Still, if the online fury was overblown, this wasn’t even the first time this year that a Satanic shoe has angered Christians. In March, Lil Nas X released the “Satan Shoe,” an Air Max 97 form tweaked by the prankster collective MSCHF, to contain human blood and featuring satanic imagery like an inverted cross a pentagram on the tongue. That shoe, which sold out in under a minute, earned the ire not only of Christian social media users, but of Nike, which filed a trademark dispute against MSCHF. Nas, a certified social media black belt, satirized the controversy in the video for his song “Industry,” which shows the rapper serving time as a result of Nike’s lawsuit.
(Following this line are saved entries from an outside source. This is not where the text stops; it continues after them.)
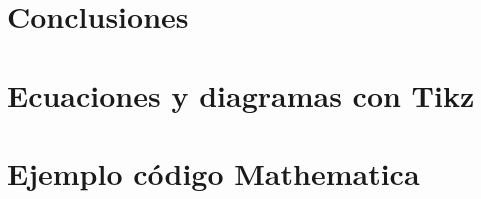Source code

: \documentclass[letterpaper,spanish,12pt]{book}
\begin{document}
\chapter{Conclusiones}


\begin{appendices}
\appendix

\chapter{Ecuaciones y diagramas con Tikz}


\chapter{Ejemplo código Mathematica}


\end{appendices}



\backmatter
\end{document}
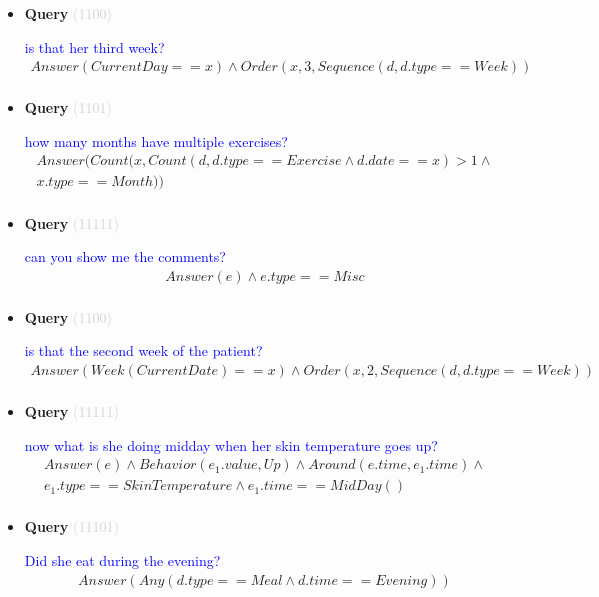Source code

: \documentclass[11pt]{article}
\newcommand{\key}[1]{\textcolor{lightgray}{#1}}
\newcounter{CQuery}
\begin{document}
\begin{itemize}
\item
\textbf{Query\theCQuery} \key{(1100)} \addtocounter{CQuery}{1}
\textcolor{blue}{ is that her third week? }
\begin{multline*}
Answer(CurrentDay==x) \wedge Order(x, 3, Sequence(d, d.type==Week)) \\ 
\end{multline*}


\item
\textbf{Query\theCQuery} \key{(1101)} \addtocounter{CQuery}{1}
\textcolor{blue}{ how many months have multiple exercises? }
\begin{multline*}
Answer(Count(x, Count(d, d.type==Exercise \wedge d.date==x)>1 \wedge \\ 
x.type==Month)) \\ 
\end{multline*}


\item
\textbf{Query\theCQuery} \key{(11111)} \addtocounter{CQuery}{1}
\textcolor{blue}{ can you show me the comments? }
\begin{multline*}
Answer(e) \wedge e.type==Misc \\ 
\end{multline*}


\item
\textbf{Query\theCQuery} \key{(1100)} \addtocounter{CQuery}{1}
\textcolor{blue}{ is that the second week of the patient? }
\begin{multline*}
Answer(Week(CurrentDate)==x) \wedge Order(x, 2, Sequence(d, d.type==Week)) \\ 
\end{multline*}


\item
\textbf{Query\theCQuery} \key{(11111)} \addtocounter{CQuery}{1}
\textcolor{blue}{ now what is she doing midday when her skin temperature goes up? }
\begin{multline*}
Answer(e) \wedge Behavior(e_1.value, Up) \wedge Around(e.time, e_1.time) \wedge \\ 
e_1.type==SkinTemperature \wedge e_1.time==MidDay() \\ 
\end{multline*}


\item
\textbf{Query\theCQuery} \key{(11101)} \addtocounter{CQuery}{1}
\textcolor{blue}{ Did she eat during the evening? }
\begin{multline*}
Answer(Any(d.type==Meal \wedge d.time==Evening)) \\ 
\end{multline*}



\end{itemize}
\end{document}
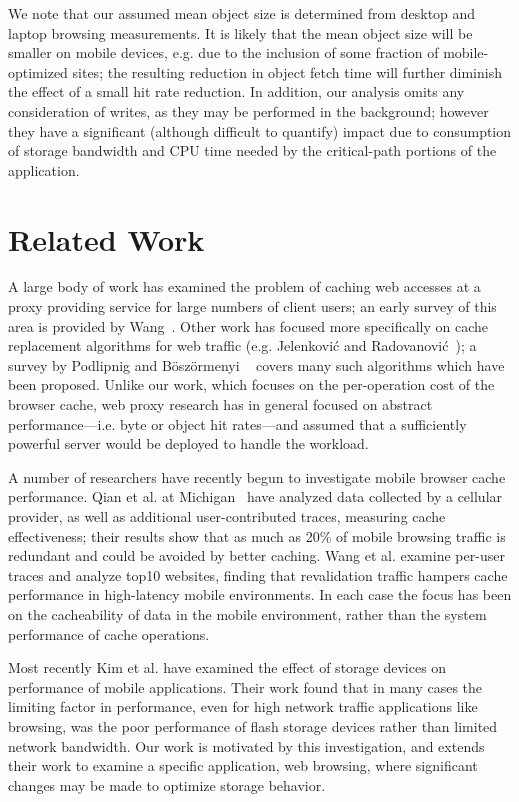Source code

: \documentclass[letterpaper,twocolumn,10pt]{article}
\begin{document}
We note that our assumed mean object size is determined from desktop
and laptop browsing measurements. It is likely that the mean object size will be
smaller on mobile devices, e.g. due to the inclusion of some fraction
of mobile-optimized sites; the resulting reduction in object fetch time will
further diminish the effect of a small hit rate reduction.
In addition, our analysis omits any consideration of writes, as they may
be performed in the background; however they have a significant (although
difficult to quantify) impact due to consumption of storage bandwidth and CPU
time needed by the critical-path portions of the application.

\section{Related Work}
A large body of work has examined the problem of caching web accesses at a proxy
providing service for large numbers of client users; an early survey of this
area is provided by Wang~\cite{wang_survey_1999}. Other work has focused more
specifically on cache replacement algorithms for web traffic
(e.g. Jelenkovi\'{c} and Radovanovi\'{c}~\cite{Jelenkovic_optimizing_2004}); a
survey by Podlipnig and B\"{o}sz\"{o}rmenyi ~\cite{podlipnig_survey_2003} covers
many such algorithms which have been proposed. Unlike our work, which focuses on
the per-operation cost of the browser cache, web proxy research has in general
focused on abstract performance---i.e. byte or object hit rates---and assumed
that a sufficiently powerful server would be deployed to handle the workload.

A number of researchers have recently begun to investigate mobile browser cache
performance. Qian et al. at Michigan~\cite{qian_web_2012} have analyzed data
collected by a cellular provider, as well as additional user-contributed traces,
measuring cache effectiveness; their results show that as much as 20\% of mobile
browsing traffic is redundant and could be avoided by better caching. Wang et
al. \cite{wang_how_2011} examine per-user traces and analyze top10 websites,
finding that revalidation traffic hampers cache performance in high-latency
mobile environments. In each case the focus has been on the cacheability of data
in the mobile environment, rather than the system performance of cache
operations.

Most recently Kim et al. \cite{kim12} have examined the effect of storage
devices on performance of mobile applications. Their work found that in many
cases the limiting factor in performance, even for high network traffic
applications like browsing, was the poor performance of flash storage devices
rather than limited network bandwidth. Our work is motivated by this
investigation, and extends their work to examine a specific application, web
browsing, where significant changes may be made to optimize storage behavior.
\end{document}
So what is it about sneakers and Satan? I asked Kirby, who is also the author of a book that chronicles the hype priest movement called PreachersNSneakers: Authenticity in an Age of For-Profit Faith and (Wannabe) Celebrities. “The bottom line is that it almost universally gets people talking about the sneakers,” he said of the associations. “It shines a very direct spotlight on the brand by tapping into one of the most provocative themes out there. While sometimes negative, it at least draws clicks, discussion, hype and eventually spending (these shoes go crazy in the resale market).” It’s notable that Converse moved ahead with the Pentagram imagery after the lawsuit—though presumably they are well aware of the power of a controversy-fueled marketing campaign. The sneakers are almost sold out everywhere.
Owens, of course, has cultivated an adoring fanbase that finds a sense of liberation in his embrace of the alternative or even objectionable. Partnering with a brand like Converse puts Owens on a much larger stage, one whose audience is so large that it encompasses points of view beyond Owens’ narrower group of fashion diehards. In an era when most fashion imagery that breaks beyond the industry’s bubble is celebrity-fueled and relatively anodyne, Owens’s sneakers are the rare piece of genuine subcultural weirdness to cross that boundary. More pop culture-friendly brands from Balenciaga to Jacquemus have made their bones on this strategy.